English

An interview with Jonathan Stack, co-director of The Farm: Angola, USA

"What is this society going to do with the surplus humanity?"

David Walsh: I thought it was one of the best films here, certainly one of the most compassionate. What interested you in this subject?

Jonathan Stack: As a documentary filmmaker, I've always been attracted to marginal places, going to marginal places and finding very human stories. I hope this is a compassionate film; it's very much about seeing the best in people. There is no better place to find a need for a gentle touch than in a prison, which is filled with so much harshness. Angola is a dramatic and extreme kind of prison. It's much less scary, I'd say, than urban short-term prisons. This is a lifer prison, which means that nobody gets out. It has its own social structure, a little bit more intact, less chaotic than other places. People here might be sleeping in the same room for 20 years straight.

DW: What is the atmosphere like there?

JS: Depressing, but inspiring too. Depressing in that, after a day of shooting a film, you feel weighted down. You just feel bad leaving behind people and going off to a hotel. A lot of those people have something to offer to society. I felt that very strongly.
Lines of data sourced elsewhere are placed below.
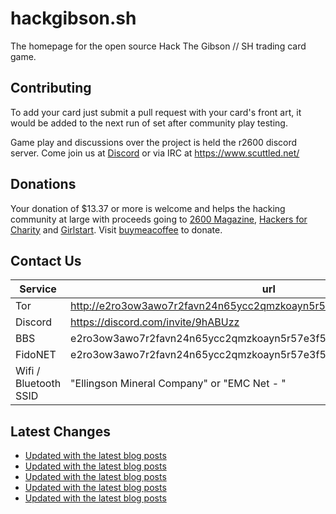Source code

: # hackgibson.sh
The homepage for the open source Hack The Gibson // SH trading card game.


## Contributing

To add your card just submit a pull request with your card's front art, it would be added to the next run of set after community play testing.

Game play and discussions over the project is held the r2600 discord server. Come join us at [Discord](https://discord.com/invite/9hABUzz) or via IRC at https://www.scuttled.net/


## Donations

Your donation of $13.37 or more is welcome and helps the hacking community at large with proceeds going to [2600 Magazine](https://2600.com/), [Hackers for Charity](https://hackersforcharity.org) and [Girlstart](https://girlstart.org).  Visit [buymeacoffee](https://www.buymeacoffee.com/hackgibson.sh) to donate.


## Contact Us

Service | url
-|-
Tor | http://e2ro3ow3awo7r2favn24n65ycc2qmzkoayn5r57e3f56nvjwdcgg32ad.onion
Discord | https://discord.com/invite/9hABUzz
BBS | e2ro3ow3awo7r2favn24n65ycc2qmzkoayn5r57e3f56nvjwdcgg32ad.onion:23
FidoNET | e2ro3ow3awo7r2favn24n65ycc2qmzkoayn5r57e3f56nvjwdcgg32ad.onion:24554
Wifi / Bluetooth SSID | "Ellingson Mineral Company" or "EMC Net - <fidonet address>"

## Latest Changes
<!-- BLOG-POST-LIST:START -->
- [Updated with the latest blog posts](https://github.com/DFW2600/hackgibson.sh/commit/514bc0c976e406e6e65ed464b851a25012ae7d33)
- [Updated with the latest blog posts](https://github.com/DFW2600/hackgibson.sh/commit/0f0eff8e5c2d94c77a29c54b824f1f4dadfe0d63)
- [Updated with the latest blog posts](https://github.com/DFW2600/hackgibson.sh/commit/487569ba55acd1f6765f2b733f69772987c7267b)
- [Updated with the latest blog posts](https://github.com/DFW2600/hackgibson.sh/commit/5985e2061640d529df8d7febf00b97fd58935a82)
- [Updated with the latest blog posts](https://github.com/DFW2600/hackgibson.sh/commit/3d5af5b75d5337ab524023078a780bc366830c60)
<!-- BLOG-POST-LIST:END -->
I feel as a documentary filmmaker, as a human being, I like having the opportunity to bring positive energy to the world. Documentaries give you a way in. To be in a prison making a film is a very privileged position, because people want to tell stories. They don't have a lot of opportunities. To ask a question, it's a very deep honor. They're very happy to have the chance to talk to somebody else besides another prisoner.

DW: Not too many filmmakers are interested in making this kind of film.

JS: I don't know why not. I'm an optimist. I like to learn. One of the best parts of making a documentary is the chance to learn, that you wouldn't otherwise have. To go into a place, that's a very contentious environment, like a prison, and sit down and have the chance to talk to someone who might have spent 30 years, who might have committed a heinous crime, but has had the time to reflect back on their life, think about the meaning of life. You're sitting oftentimes in front of very evolved people.

DW: The film notes that 85 percent of the inmates die within the prison walls. This is like the Bastille, some medieval institution.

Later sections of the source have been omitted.